Saying today's 3-D printing industry is akin to iPods with no music, a team of Cornell University engineers have developed a new interactive website that allows users to design their own things without any technical knowledge. The engineers explain that the growing fleet of 3-D printers is largely idle because the availability of 'content' for them is bottlenecked by the old design technologies like CAD that people don't know how to use or don't have access to, stifling creativity.
"Forget draft tables and complicated computer-aided design programs: You dream it. Endless Forms helps you design it," is how EndlessForms.com is described by researchers that developed it.

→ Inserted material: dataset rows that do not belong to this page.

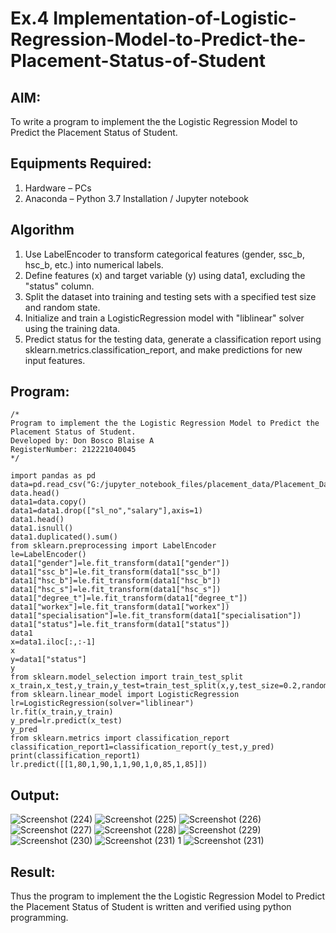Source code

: # Ex.4 Implementation-of-Logistic-Regression-Model-to-Predict-the-Placement-Status-of-Student

## AIM:
To write a program to implement the the Logistic Regression Model to Predict the Placement Status of Student.

## Equipments Required:
1. Hardware – PCs
2. Anaconda – Python 3.7 Installation / Jupyter notebook

## Algorithm
1. Use LabelEncoder to transform categorical features (gender, ssc_b, hsc_b, etc.) into numerical labels.
2. Define features (x) and target variable (y) using data1, excluding the "status" column.
3. Split the dataset into training and testing sets with a specified test size and random state.
4. Initialize and train a LogisticRegression model with "liblinear" solver using the training data.
5. Predict status for the testing data, generate a classification report using sklearn.metrics.classification_report, and make predictions for new input features.

## Program:
```
/*
Program to implement the the Logistic Regression Model to Predict the Placement Status of Student.
Developed by: Don Bosco Blaise A
RegisterNumber: 212221040045
*/

import pandas as pd
data=pd.read_csv("G:/jupyter_notebook_files/placement_data/Placement_Data.csv")
data.head()
data1=data.copy()
data1=data1.drop(["sl_no","salary"],axis=1)
data1.head()
data1.isnull()
data1.duplicated().sum()
from sklearn.preprocessing import LabelEncoder
le=LabelEncoder()
data1["gender"]=le.fit_transform(data1["gender"])
data1["ssc_b"]=le.fit_transform(data1["ssc_b"])
data1["hsc_b"]=le.fit_transform(data1["hsc_b"])
data1["hsc_s"]=le.fit_transform(data1["hsc_s"])
data1["degree_t"]=le.fit_transform(data1["degree_t"])
data1["workex"]=le.fit_transform(data1["workex"])
data1["specialisation"]=le.fit_transform(data1["specialisation"])
data1["status"]=le.fit_transform(data1["status"])
data1
x=data1.iloc[:,:-1]
x
y=data1["status"]
y
from sklearn.model_selection import train_test_split
x_train,x_test,y_train,y_test=train_test_split(x,y,test_size=0.2,random_state=42)
from sklearn.linear_model import LogisticRegression
lr=LogisticRegression(solver="liblinear")
lr.fit(x_train,y_train)
y_pred=lr.predict(x_test)
y_pred
from sklearn.metrics import classification_report
classification_report1=classification_report(y_test,y_pred)
print(classification_report1)
lr.predict([[1,80,1,90,1,1,90,1,0,85,1,85]])
```

## Output:
![Screenshot (224)](https://github.com/DonBoscoBlaiseA/Implementation-of-Logistic-Regression-Model-to-Predict-the-Placement-Status-of-Student/assets/140850829/12b82fc8-39e8-439a-90ad-ee60d4f96ed2)
![Screenshot (225)](https://github.com/DonBoscoBlaiseA/Implementation-of-Logistic-Regression-Model-to-Predict-the-Placement-Status-of-Student/assets/140850829/ffc2befe-6854-40e5-a4d4-067c6c2b3921)
![Screenshot (226)](https://github.com/DonBoscoBlaiseA/Implementation-of-Logistic-Regression-Model-to-Predict-the-Placement-Status-of-Student/assets/140850829/d8416629-d2b4-4a4b-bbf2-e740518a992d)
![Screenshot (227)](https://github.com/DonBoscoBlaiseA/Implementation-of-Logistic-Regression-Model-to-Predict-the-Placement-Status-of-Student/assets/140850829/7b447260-5189-4531-ae36-4c0b1a6e6676)
![Screenshot (228)](https://github.com/DonBoscoBlaiseA/Implementation-of-Logistic-Regression-Model-to-Predict-the-Placement-Status-of-Student/assets/140850829/3613506b-18c1-459d-a472-54d124313223)
![Screenshot (229)](https://github.com/DonBoscoBlaiseA/Implementation-of-Logistic-Regression-Model-to-Predict-the-Placement-Status-of-Student/assets/140850829/38f4d4ba-d204-4e7d-b663-21efed674c11)
![Screenshot (230)](https://github.com/DonBoscoBlaiseA/Implementation-of-Logistic-Regression-Model-to-Predict-the-Placement-Status-of-Student/assets/140850829/d720beca-57c0-416c-a5e0-c62bdc4795da)
![Screenshot (231) 1](https://github.com/DonBoscoBlaiseA/Implementation-of-Logistic-Regression-Model-to-Predict-the-Placement-Status-of-Student/assets/140850829/384004e1-e1d2-49ef-b387-5175a84e0bef)
![Screenshot (231)](https://github.com/DonBoscoBlaiseA/Implementation-of-Logistic-Regression-Model-to-Predict-the-Placement-Status-of-Student/assets/140850829/35a81cda-d603-45d5-b916-32252a262564)


## Result:
Thus the program to implement the the Logistic Regression Model to Predict the Placement Status of Student is written and verified using python programming.
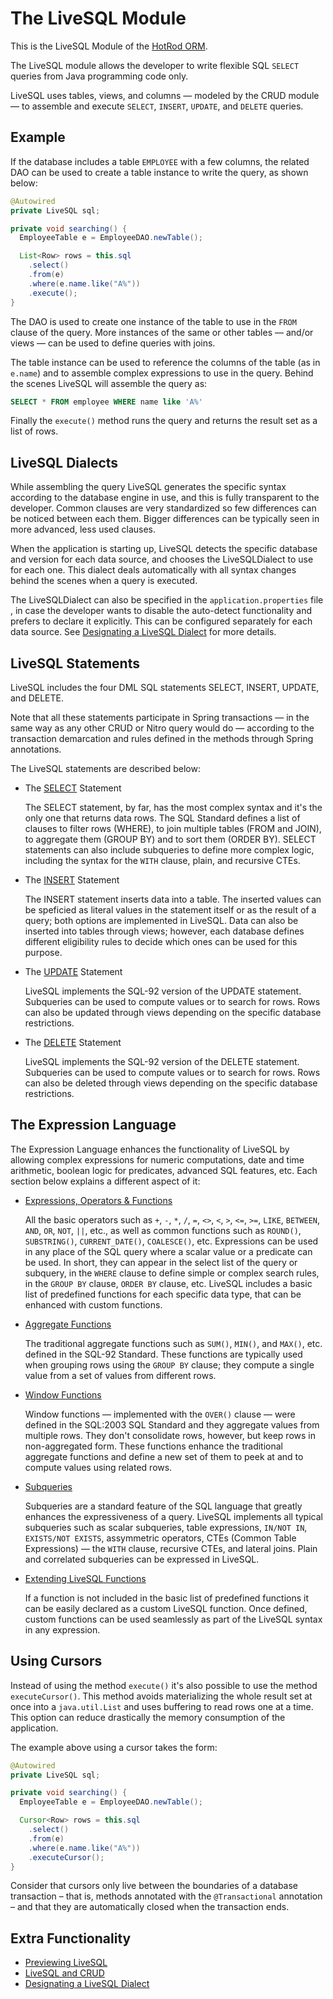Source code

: # The LiveSQL Module

This is the LiveSQL Module of the [HotRod ORM](../README.md).

The LiveSQL module allows the developer to write flexible SQL `SELECT` queries from Java programming code only.

LiveSQL uses tables, views, and columns &mdash; modeled by the CRUD module &mdash; to assemble and execute 
`SELECT`, `INSERT`, `UPDATE`, and `DELETE` queries.


## Example

If the database includes a table `EMPLOYEE` with a few columns, the related DAO can be used to create a table instance to write the query,
as shown below:

```java
@Autowired
private LiveSQL sql;

private void searching() {
  EmployeeTable e = EmployeeDAO.newTable();

  List<Row> rows = this.sql
    .select()
    .from(e)
    .where(e.name.like("A%"))
    .execute();
}
```

The DAO is used to create one instance of the table to use in the `FROM` clause of the query. More
instances of the same or other tables &mdash; and/or views &mdash; can be used to define queries with joins.

The table instance can be used to reference the columns of the table (as in `e.name`) and to
assemble complex expressions to use in the query. Behind the scenes LiveSQL will assemble the query as:

```sql
SELECT * FROM employee WHERE name like 'A%'
```

Finally the `execute()` method runs the query and returns the result set as a list of rows.

## LiveSQL Dialects

While assembling the query LiveSQL generates the specific syntax according to the database engine in use, and this is fully transparent to the developer. Common clauses are very standardized so few differences can be noticed between each them. Bigger differences can be typically seen in more advanced, less used clauses.

When the application is starting up, LiveSQL detects the specific database and version for each data source, and chooses the LiveSQLDialect to use for each one. This dialect deals automatically with all syntax changes behind the scenes when a query is executed.

The LiveSQLDialect can also be specified in the `application.properties` file , in case the developer
wants to disable the auto-detect functionality and prefers to declare it explicitly. This can be configured separately for each data source. See [Designating a LiveSQL Dialect](designating-a-livesql-dialect.md) for more details.


## LiveSQL Statements

LiveSQL includes the four DML SQL statements SELECT, INSERT, UPDATE, and DELETE.

Note that all these statements participate in Spring transactions &mdash; in the same way as any other CRUD or Nitro query would do &mdash; according to the transaction demarcation and rules defined in the methods through Spring annotations.

The LiveSQL statements are described below:

- The [SELECT](./syntax/select.md) Statement

    The SELECT statement, by far, has the most complex syntax and it's the only one that returns data rows. The SQL Standard defines a list of clauses to filter rows (WHERE), to join multiple tables (FROM and JOIN), to aggregate them (GROUP BY) and to sort them (ORDER BY). SELECT statements can also include subqueries to define more complex logic, including the syntax for the `WITH` clause, plain, and recursive CTEs.

- The [INSERT](./syntax/insert.md) Statement

    The INSERT statement inserts data into a table. The inserted values can be speficied as literal values in the statement itself or as the result of a query; both options are implemented in LiveSQL. Data can also be inserted into tables through views; however, each database defines different eligibility rules to decide which ones can be used for this purpose.

- The [UPDATE](./syntax/update.md) Statement

    LiveSQL implements the SQL-92 version of the UPDATE statement. Subqueries can be used to compute values or to search for rows. Rows can also be updated through views depending on the specific database restrictions.

- The [DELETE](./syntax/delete.md) Statement

    LiveSQL implements the SQL-92 version of the DELETE statement. Subqueries can be used to compute values or to search for rows. Rows can also be deleted through views depending on the specific database restrictions.

## The Expression Language

The Expression Language enhances the functionality of LiveSQL by allowing complex expressions for numeric computations, date and time arithmetic, boolean logic for predicates, advanced SQL features, etc. Each section below explains a different aspect of it:

- [Expressions, Operators &amp; Functions](./syntax/expressions.md)

    All the basic operators such as `+`, `-`, `*`, `/`, `=`, `<>`, `<`, `>`, `<=`, `>=`, `LIKE`, `BETWEEN`, `AND`, `OR`, `NOT`, `||`, etc., as well as common functions such as `ROUND()`,
`SUBSTRING()`, `CURRENT_DATE()`, `COALESCE()`, etc. Expressions can be used in any place of the SQL query where a scalar value or a predicate can be used. In short, they can appear in the select list of the query or subquery, in the `WHERE` clause to define simple or complex search rules, in the `GROUP BY` clause, `ORDER BY` clause, etc. LiveSQL includes a basic list of predefined functions for each specific data type, that can be enhanced with custom functions.

- [Aggregate Functions](./syntax/aggregate-functions.md)

    The traditional aggregate functions such as `SUM()`, `MIN()`, and `MAX()`, etc. defined in the SQL-92 Standard. These functions are typically used when grouping rows using the `GROUP BY` clause; they compute a single value from a set of values from different rows.

- [Window Functions](./syntax/window-functions.md)

    Window functions &mdash; implemented with the `OVER()` clause &mdash; were defined in the SQL:2003 SQL Standard and they aggregate values from multiple rows. They don't consolidate rows, however, but keep rows in non-aggregated form. These functions enhance the traditional aggregate functions and define a new set of them to peek at and to compute values using related rows.

- [Subqueries](./syntax/subqueries.md)

    Subqueries are a standard feature of the SQL language that greatly enhances the expressiveness of a query. LiveSQL implements all typical subqueries such as scalar subqueries, table expressions, `IN/NOT IN`, `EXISTS/NOT EXISTS`, assymmetric operators, CTEs (Common Table Expressions) &mdash; the `WITH` clause, recursive CTEs, and lateral joins. Plain and correlated subqueries can be expressed in LiveSQL.

- [Extending LiveSQL Functions](./extending-livesql-functions.md)

    If a function is not included in the basic list of predefined functions it can be easily declared as a custom LiveSQL function. Once defined, custom functions can be used seamlessly as part of the LiveSQL syntax in any expression.



## Using Cursors

Instead of using the method `execute()` it's also possible to use the method `executeCursor()`. This method avoids 
materializing the whole result set at once into a `java.util.List` and uses buffering to read rows one at a time. This
option can reduce drastically the memory consumption of the application. 

The example above using a cursor takes the form:

```java
@Autowired
private LiveSQL sql;

private void searching() {
  EmployeeTable e = EmployeeDAO.newTable();

  Cursor<Row> rows = this.sql
    .select()
    .from(e)
    .where(e.name.like("A%"))
    .executeCursor();
}
```

Consider that cursors only live between the boundaries of a database transaction &ndash; that is, methods annotated with the 
`@Transactional` annotation &ndash; and that they are automatically closed when the transaction ends.


## Extra Functionality

- [Previewing LiveSQL](./previewing-livesql.md)
- [LiveSQL and CRUD](./livesql-and-crud.md)
- [Designating a LiveSQL Dialect](designating-a-livesql-dialect.md)


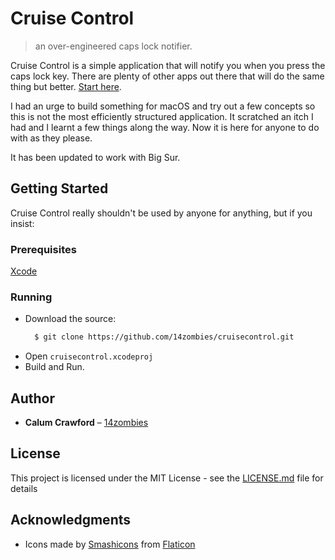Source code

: # Cruise Control

> an over-engineered caps lock notifier.

Cruise Control is a simple application that will notify you when you press the caps lock key.
There are plenty of other apps out there that will do the same thing but better. [Start here](https://duckduckgo.com/?q=caps+lock+notifier&t=h_&ia=web).

I had an urge to build something for macOS and try out a few concepts so this is not the most efficiently structured application. It scratched an itch I had and I learnt a few things along the way. Now it is here for anyone to do with as they please.

It has been updated to work with Big Sur.

## Getting Started

Cruise Control really shouldn't be used by anyone for anything, but if you insist:

### Prerequisites

[Xcode](https://developer.apple.com/xcode/)

### Running

* Download the source:
  ```bash
    $ git clone https://github.com/14zombies/cruisecontrol.git
   ```
* Open `cruisecontrol.xcodeproj`
* Build and Run.

## Author

* **Calum Crawford** – [14zombies](https://github.com/14zombies)

## License

This project is licensed under the MIT License - see the [LICENSE.md](LICENSE.md) file for details

## Acknowledgments

* Icons made by [Smashicons](https://www.flaticon.com/authors/smashicons) from [Flaticon](https://www.flaticon.com/)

Created by Jeff Clune, Cornell postdoctoral fellow; Jason Yosinski, Cornell graduate student in engineering; and Eugene Doan, Cornell undergraduate student, EndlessForms.com allows users to develop objects in the manner a gardener raises roses, according to its creators. In the program, a "generation" of objects is displayed, and a user chooses objects they like, which are then "bred" to produce the next generation.
Over time, objects evolve and can be published by users. Visitors to the site can further evolve, share, and rate designs, creating a collaborative exploration that in many ways represents a new way of thinking about design. Users can then have their objects fabricated by 3-D printing companies.
The site's creators say that instead of being mired in technical details, the new design tools free people to focus creativity, eliminating the need for engineers to draw in CAD programs that can be complicated and non-intuitive.